About this exercise:
Retrieve every line from the records in which the word "nativeSidecar" occurs.

Extracted information:
==*==

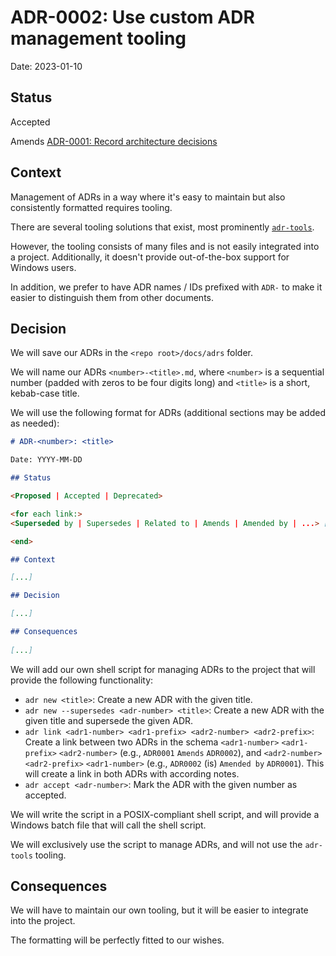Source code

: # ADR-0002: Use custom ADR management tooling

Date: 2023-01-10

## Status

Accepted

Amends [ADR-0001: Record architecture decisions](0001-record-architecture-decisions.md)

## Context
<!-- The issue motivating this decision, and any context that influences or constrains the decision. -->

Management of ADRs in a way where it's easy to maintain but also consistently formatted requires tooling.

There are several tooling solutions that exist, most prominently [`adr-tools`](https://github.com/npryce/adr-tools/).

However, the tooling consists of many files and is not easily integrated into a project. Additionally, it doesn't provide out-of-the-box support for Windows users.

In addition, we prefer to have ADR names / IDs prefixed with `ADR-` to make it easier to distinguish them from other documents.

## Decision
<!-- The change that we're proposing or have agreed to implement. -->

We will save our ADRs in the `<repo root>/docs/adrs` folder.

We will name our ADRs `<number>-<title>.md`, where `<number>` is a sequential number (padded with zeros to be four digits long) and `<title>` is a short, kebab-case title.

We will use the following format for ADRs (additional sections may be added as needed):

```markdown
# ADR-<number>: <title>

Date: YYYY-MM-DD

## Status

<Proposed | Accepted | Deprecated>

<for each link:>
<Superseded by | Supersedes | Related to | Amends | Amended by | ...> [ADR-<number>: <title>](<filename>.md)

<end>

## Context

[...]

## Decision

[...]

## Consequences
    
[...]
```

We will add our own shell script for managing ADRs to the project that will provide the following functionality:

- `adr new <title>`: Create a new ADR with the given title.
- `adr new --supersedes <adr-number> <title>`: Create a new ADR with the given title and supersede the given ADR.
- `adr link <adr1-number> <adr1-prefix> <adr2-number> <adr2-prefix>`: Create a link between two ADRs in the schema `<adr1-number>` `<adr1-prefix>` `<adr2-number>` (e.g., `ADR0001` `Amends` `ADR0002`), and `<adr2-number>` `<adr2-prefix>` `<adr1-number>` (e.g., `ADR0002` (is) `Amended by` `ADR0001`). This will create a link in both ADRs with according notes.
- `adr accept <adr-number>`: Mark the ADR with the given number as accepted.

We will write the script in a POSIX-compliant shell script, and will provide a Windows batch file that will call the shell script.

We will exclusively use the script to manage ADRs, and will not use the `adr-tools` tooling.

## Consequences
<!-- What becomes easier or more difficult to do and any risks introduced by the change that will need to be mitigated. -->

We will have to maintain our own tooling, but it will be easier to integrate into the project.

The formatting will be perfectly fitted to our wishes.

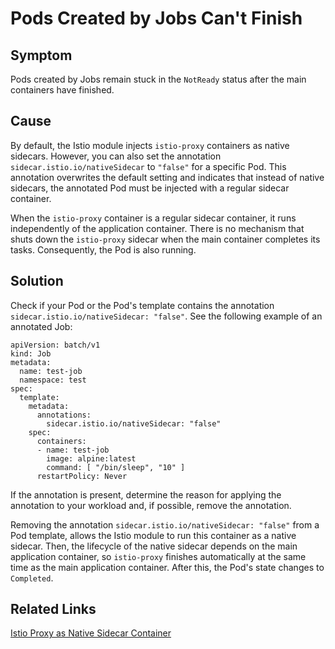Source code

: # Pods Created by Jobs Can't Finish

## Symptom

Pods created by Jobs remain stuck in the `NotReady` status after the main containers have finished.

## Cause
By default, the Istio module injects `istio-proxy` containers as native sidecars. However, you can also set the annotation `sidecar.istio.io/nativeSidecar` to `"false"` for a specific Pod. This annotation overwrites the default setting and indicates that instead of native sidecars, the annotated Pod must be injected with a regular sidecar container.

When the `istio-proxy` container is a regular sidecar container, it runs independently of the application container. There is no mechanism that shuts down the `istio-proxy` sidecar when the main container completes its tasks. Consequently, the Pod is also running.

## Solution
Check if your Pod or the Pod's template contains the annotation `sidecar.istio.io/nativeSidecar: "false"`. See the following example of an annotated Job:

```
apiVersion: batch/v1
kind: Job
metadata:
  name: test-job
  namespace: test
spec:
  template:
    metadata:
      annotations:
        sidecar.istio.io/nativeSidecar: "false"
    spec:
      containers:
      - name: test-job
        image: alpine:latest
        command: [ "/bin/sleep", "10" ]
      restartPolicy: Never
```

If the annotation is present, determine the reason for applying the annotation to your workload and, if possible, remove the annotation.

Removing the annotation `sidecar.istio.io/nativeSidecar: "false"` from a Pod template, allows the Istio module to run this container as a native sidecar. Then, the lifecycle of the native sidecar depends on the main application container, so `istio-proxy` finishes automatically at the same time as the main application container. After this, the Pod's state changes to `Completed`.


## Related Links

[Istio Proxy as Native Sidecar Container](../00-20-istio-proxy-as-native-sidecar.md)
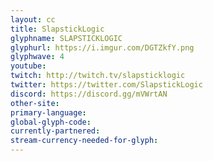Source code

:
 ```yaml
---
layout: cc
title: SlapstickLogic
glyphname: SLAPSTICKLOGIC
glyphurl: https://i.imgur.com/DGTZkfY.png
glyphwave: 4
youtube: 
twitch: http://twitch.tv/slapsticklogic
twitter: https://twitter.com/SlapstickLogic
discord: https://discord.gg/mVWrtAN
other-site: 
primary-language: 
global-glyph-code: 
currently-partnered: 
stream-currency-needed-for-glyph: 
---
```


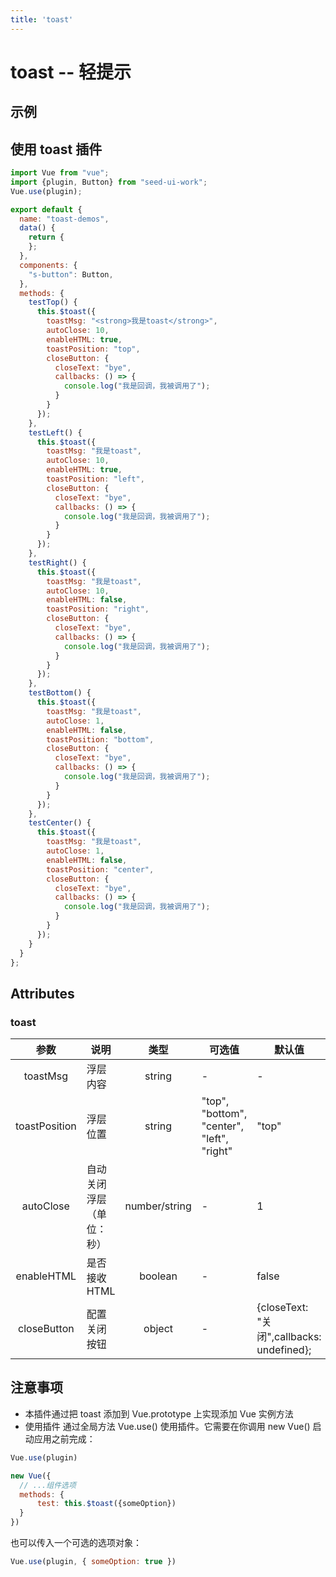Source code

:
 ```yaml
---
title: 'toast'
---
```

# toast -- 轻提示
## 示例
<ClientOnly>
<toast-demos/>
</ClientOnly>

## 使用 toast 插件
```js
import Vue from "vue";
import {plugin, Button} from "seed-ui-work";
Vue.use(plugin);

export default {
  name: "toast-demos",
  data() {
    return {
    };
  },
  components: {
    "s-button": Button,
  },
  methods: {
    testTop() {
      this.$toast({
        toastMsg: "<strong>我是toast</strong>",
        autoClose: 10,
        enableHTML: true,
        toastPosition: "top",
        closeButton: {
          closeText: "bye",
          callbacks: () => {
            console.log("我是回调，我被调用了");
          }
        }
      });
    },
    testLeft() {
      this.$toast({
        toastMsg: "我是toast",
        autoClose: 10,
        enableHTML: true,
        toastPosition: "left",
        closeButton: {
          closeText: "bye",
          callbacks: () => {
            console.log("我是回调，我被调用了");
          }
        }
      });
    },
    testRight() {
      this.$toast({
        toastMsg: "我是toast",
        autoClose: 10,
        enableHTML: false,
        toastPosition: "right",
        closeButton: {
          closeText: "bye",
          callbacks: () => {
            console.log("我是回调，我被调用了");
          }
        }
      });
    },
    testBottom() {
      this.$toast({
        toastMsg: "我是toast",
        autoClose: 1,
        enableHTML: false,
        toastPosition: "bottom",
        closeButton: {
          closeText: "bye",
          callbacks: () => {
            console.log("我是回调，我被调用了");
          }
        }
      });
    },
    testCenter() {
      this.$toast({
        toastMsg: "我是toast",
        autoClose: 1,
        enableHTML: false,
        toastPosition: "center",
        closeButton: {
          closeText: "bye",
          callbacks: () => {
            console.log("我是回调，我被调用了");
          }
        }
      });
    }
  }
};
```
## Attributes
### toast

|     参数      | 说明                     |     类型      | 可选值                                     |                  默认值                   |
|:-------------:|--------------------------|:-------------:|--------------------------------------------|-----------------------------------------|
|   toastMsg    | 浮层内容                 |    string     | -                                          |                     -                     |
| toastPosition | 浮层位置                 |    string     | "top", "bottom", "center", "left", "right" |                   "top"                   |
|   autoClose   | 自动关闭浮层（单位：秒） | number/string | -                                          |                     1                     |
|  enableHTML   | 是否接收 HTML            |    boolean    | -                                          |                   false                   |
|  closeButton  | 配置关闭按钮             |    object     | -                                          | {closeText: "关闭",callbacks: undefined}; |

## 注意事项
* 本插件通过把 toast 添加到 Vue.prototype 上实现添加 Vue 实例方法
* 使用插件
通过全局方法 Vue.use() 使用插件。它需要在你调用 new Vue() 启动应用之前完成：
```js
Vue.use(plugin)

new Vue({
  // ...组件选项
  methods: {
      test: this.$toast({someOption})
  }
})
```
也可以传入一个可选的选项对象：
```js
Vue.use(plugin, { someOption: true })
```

==*==

Problem solution:
By default, the Istio module injects `istio-proxy` containers as native sidecars. However, you can also set the annotation `sidecar.istio.io/nativeSidecar` to `"false"` for a specific Pod. This annotation overwrites the default setting and indicates that instead of native sidecars, the annotated Pod must be injected with a regular sidecar container.
Check if your Pod or the Pod's template contains the annotation `sidecar.istio.io/nativeSidecar: "false"`. See the following example of an annotated Job:
        sidecar.istio.io/nativeSidecar: "false"
Removing the annotation `sidecar.istio.io/nativeSidecar: "false"` from a Pod template, allows the Istio module to run this container as a native sidecar. Then, the lifecycle of the native sidecar depends on the main application container, so `istio-proxy` finishes automatically at the same time as the main application container. After this, the Pod's state changes to `Completed`.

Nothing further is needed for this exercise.